We were given time off in Winnipeg for a walk around town. When we reboarded, within the hour reports were circling that a thief was onboard. Sadly, it didn’t take Inspector Poirot to deduce the culprit was young indigenous guy. He’d been stealing phones, hiding them in a woman’s shoe. To divert attention, he’d rummaged through every seat, feigning he’d lost his own. We ground to a halt at a small tumbleweed settlement called Rivers, sitting in the shadow of a large grain stack and entirely surrounded by vast prairie. The police boarded, took statements, and told us there’d be a unit in Edmonton to take him away. The guy said he’d made many enemies across Canada. He was a wanted man and had climbed aboard without a ticket, hoping to stow himself away. Instead, he’d sensed opportunity. He couldn’t resist criminal urges. It was a story shared by so many in his community. On these rural reserves, non-aboriginal Canadians earn 88 per cent more than their indigenous neighbours, and over 60 per cent of crimes are by First Nationers.

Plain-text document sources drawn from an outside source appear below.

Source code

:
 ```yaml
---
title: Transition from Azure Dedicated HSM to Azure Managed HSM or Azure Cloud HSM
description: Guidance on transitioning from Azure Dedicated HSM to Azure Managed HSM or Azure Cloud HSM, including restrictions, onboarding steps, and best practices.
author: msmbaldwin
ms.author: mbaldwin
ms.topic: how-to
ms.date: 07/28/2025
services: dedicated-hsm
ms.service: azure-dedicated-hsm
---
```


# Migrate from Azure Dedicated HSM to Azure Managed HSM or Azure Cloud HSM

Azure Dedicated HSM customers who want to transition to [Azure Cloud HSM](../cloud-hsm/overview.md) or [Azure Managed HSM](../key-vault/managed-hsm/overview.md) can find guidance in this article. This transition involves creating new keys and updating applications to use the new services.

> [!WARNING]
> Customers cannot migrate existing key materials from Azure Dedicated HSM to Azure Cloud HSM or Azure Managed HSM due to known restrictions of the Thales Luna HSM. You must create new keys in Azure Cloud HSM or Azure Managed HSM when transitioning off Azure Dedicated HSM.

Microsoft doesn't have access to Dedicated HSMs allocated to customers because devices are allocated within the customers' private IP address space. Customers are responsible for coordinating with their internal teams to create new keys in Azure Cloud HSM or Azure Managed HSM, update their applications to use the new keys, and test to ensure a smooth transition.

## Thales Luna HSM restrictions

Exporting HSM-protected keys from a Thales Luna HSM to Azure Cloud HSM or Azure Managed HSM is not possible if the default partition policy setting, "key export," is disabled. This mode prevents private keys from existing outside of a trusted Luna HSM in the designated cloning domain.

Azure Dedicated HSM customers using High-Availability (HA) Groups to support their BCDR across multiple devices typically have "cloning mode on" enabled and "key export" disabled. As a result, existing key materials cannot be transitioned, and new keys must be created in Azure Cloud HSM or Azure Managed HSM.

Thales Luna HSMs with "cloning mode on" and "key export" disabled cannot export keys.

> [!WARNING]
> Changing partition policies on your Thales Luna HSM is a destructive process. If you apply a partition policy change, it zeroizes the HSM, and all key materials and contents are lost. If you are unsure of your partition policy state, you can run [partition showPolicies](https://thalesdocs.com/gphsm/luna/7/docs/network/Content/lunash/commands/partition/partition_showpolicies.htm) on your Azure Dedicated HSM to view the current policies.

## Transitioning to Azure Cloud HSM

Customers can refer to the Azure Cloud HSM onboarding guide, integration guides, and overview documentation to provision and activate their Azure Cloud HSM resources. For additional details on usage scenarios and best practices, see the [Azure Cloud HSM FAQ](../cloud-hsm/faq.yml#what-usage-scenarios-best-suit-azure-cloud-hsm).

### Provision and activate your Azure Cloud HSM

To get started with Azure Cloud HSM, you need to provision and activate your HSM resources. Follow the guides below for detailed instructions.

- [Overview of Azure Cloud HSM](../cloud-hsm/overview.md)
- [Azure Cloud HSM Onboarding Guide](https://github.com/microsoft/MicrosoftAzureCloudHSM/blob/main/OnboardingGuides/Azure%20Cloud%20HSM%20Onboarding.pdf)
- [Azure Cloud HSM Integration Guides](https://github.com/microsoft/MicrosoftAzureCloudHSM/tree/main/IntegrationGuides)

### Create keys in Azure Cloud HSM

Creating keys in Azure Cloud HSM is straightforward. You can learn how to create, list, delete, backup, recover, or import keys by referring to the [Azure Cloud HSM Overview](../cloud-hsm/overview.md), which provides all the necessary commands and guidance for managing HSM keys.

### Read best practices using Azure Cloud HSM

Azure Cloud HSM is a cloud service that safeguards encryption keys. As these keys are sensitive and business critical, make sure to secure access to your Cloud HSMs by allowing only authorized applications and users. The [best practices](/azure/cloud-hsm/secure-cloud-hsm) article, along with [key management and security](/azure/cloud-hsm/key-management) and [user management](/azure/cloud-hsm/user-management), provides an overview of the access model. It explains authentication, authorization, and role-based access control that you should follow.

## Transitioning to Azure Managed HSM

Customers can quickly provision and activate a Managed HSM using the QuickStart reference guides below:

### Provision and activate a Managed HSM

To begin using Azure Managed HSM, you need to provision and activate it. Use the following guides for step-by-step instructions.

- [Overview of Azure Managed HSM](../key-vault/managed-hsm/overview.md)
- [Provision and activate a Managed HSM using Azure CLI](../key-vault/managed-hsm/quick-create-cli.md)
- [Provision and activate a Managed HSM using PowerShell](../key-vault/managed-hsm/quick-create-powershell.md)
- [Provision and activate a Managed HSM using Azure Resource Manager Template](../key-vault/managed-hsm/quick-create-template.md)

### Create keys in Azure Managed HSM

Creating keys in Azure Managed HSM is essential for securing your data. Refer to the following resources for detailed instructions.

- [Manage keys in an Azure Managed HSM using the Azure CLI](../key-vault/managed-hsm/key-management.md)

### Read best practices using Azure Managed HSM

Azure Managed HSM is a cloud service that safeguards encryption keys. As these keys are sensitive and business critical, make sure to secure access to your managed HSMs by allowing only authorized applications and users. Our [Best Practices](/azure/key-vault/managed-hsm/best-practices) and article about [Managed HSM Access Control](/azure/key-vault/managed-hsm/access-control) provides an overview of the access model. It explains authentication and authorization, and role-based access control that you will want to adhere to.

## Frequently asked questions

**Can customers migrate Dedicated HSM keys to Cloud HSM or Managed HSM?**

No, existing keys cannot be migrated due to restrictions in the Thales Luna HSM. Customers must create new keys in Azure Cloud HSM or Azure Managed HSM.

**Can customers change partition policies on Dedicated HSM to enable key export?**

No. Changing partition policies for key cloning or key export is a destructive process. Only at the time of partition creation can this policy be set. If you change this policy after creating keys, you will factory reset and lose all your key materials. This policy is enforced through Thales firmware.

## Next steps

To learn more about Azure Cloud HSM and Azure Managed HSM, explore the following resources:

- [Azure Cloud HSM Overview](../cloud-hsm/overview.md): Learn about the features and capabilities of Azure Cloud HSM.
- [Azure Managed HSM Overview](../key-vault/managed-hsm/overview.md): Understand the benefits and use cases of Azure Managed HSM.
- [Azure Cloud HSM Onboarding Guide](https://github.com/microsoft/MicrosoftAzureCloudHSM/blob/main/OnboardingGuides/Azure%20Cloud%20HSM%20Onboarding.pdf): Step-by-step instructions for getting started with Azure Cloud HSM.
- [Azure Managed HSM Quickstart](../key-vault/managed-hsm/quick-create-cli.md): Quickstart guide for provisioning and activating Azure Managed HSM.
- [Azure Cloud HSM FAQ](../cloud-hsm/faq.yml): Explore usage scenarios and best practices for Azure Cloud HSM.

Snowy northern Ontario | Epigram / Xander Brett

At Winnipeg, the train crew changed. The nice Ontarian attendants were replaced by a fat one and a dragon from Quebec. I’d been taking showers in second class (third class had only a sink), and the new crew weren’t going to let it go. They checked my bags as I crossed the divide. I revealed a layer of books, concealing a towel. “Just some reading for breakfast,” I lied. The dragon took up position. “How dare you,” she hissed, rounding the corner as I left the bathroom. She screamed, demanded $90 in cash and, when politely asked where it would go, shouted so loudly I saw no way out but to cry. There’s nothing more embarrassing – or useful – than the sight of an 18-year-old boy sobbing. Within seconds, the train’s multi-millionaire was on hand. Word got around. My fellow passengers joined a quest for class struggle. An uprising was imminent, but we agreed to put it on hold. Instead, I was given breakfast by the rich dude (he gave a $20 tip to the waiter for putting “nice milk” in his coffee), dodged a Halloween sweet (thrown at me by the fat woman), and had my position as ‘door safety warden’ removed.

As we pulled into Pacific Central, we were reminded of this train’s importance. The line took four years to build, and to this day remains predominately single track. “Thank you for being with us,” said the attendant over intercom. “We know it’s a trip our visitors come from all over the world to complete.” Emerging into Vancouver – Canada’s ‘other half’ – we said our goodbyes and dissolved into the streets. I took a Skytrain to the ferry port, missing the boat by seconds. No matter. I’d caught my first glimpse of the Pacific and could board the next ferry, catching a lift into town with a young naval officer. When I arrived in Victoria and climbed into bed, I reflected on the expanse I’d covered. I’d traversed North America. I’d seen the wastes of Ontario, the plains of Manitoba and the mountains of Alberta. In two days I’d be in Seattle, seeing the other side of the United States. It had been an epic journey, and Canada had been conquered in the process.